JAKARTA - Direktur Executive Energy Watch, Mamit Setiawan menilai konflik Rusia-Ukraina bakal memicu kenaikan harga minyak. Bahkan dia memprediksi harga minyak mentah bisa menembus 120 sampai 130 dollar AS per barel.
"Harga minyak akan berada dikisaran tersebut seiring konflik yang semakin memanas," ujarnya kepada VOI, Minggu, 27 Februari.
Menurut Mamit, kenaikan harga ini memang akan mendatangkan keuntungan bagi Indonesia di sektor hulu. Di mana hal ini tentu berdampak pada kenaikan Indonesia Crude Price (ICP) alias minyak mentah di atas asumsi APBN 2022.
"Hal ini akan meningkatan pendapatan negara dari hulu migas baik dari PNBP maupun dari pajak lainnya," kata dia.
Untuk itu, kata dia, sudah semestinya kegiatan hulu migas di Indonesia harus ditingkatkan. Selain untuk mengejar target lifting dalam APBN, juga mengejar harga yang sedang bagus. "Harga keekonomian sedang dalam posisi yang bagus," beber Mamit.

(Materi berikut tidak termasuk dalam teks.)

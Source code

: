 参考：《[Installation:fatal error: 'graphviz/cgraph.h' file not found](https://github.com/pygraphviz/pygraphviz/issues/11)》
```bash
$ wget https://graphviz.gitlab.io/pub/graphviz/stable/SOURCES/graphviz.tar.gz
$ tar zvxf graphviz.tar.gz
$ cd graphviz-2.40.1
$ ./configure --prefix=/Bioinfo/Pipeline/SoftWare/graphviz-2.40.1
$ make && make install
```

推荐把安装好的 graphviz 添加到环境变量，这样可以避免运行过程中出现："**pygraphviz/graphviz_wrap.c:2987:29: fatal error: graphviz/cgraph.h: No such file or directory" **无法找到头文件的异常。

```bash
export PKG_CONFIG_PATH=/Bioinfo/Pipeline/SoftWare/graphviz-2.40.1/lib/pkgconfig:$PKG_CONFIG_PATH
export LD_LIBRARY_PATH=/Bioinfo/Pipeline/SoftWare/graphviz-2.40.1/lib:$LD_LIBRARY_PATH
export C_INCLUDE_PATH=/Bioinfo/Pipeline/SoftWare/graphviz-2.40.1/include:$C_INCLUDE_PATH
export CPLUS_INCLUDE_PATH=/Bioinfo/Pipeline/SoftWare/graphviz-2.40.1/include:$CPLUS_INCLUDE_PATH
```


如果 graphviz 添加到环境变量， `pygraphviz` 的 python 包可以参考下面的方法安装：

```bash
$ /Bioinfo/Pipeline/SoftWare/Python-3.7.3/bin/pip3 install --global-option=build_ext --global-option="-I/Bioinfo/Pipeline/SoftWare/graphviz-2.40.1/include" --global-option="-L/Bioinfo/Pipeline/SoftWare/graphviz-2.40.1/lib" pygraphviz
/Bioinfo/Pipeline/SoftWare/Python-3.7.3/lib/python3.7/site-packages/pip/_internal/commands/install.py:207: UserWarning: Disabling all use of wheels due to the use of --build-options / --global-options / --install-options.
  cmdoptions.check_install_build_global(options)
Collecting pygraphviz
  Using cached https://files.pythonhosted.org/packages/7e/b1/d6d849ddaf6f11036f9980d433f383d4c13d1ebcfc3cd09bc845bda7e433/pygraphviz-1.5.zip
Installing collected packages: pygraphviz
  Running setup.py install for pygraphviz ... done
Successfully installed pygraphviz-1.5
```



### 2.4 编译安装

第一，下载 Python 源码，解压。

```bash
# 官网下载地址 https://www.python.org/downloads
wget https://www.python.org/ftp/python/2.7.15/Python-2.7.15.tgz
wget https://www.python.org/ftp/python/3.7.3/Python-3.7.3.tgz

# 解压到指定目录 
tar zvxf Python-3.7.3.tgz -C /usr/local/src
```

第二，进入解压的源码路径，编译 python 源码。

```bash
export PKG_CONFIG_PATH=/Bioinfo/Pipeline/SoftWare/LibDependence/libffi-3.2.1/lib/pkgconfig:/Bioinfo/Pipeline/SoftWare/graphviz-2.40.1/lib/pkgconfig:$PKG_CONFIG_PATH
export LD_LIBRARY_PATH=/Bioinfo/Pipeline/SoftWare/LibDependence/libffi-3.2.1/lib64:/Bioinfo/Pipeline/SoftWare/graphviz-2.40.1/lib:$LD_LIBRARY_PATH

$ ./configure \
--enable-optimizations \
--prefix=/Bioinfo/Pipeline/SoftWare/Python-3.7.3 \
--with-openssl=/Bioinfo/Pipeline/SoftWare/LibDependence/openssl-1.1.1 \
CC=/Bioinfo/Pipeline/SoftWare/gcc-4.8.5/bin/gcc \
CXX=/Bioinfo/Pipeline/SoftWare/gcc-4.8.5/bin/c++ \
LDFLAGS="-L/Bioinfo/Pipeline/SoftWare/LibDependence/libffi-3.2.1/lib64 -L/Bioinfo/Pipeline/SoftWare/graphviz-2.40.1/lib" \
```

Dengan demikian, lanjut Mamit, tenaga kerja hulu migas juga akan makin terserap, industri penunjang hulu migas juga bisa tumbuh dan kegiatan eksplorasi dan EOR bisa menjadi momentum untuk di mulai secara optimal.
BACA JUGA:
Namun demikian, kata dia, disisi lain kenaikan harga ini juga akan memberatkan di sektor hilir. "Kenaikan harga minyak yang diimbangi dengan kenaikan ICP maka akan menambah beban subsidi bagi sektor energi," kata dia.
Sebab, kata dia, harga listrik dan BBM akan meningkatkan beban subsidi. Selain itu, harga BBM umum non subsidi juga akan mengalami kenaikan.
"Perusahaan seperti Pertamina yang sampai saat ini harga Pertamax belum bisa dinaikan akan semakin tertekan keuangan mereka. Begitu juga kompensasi untuk Pertalite yang hanya 50 persen sesuai dengan Perpres 117/2021 tetap kurang membantu," pungkas Mamit.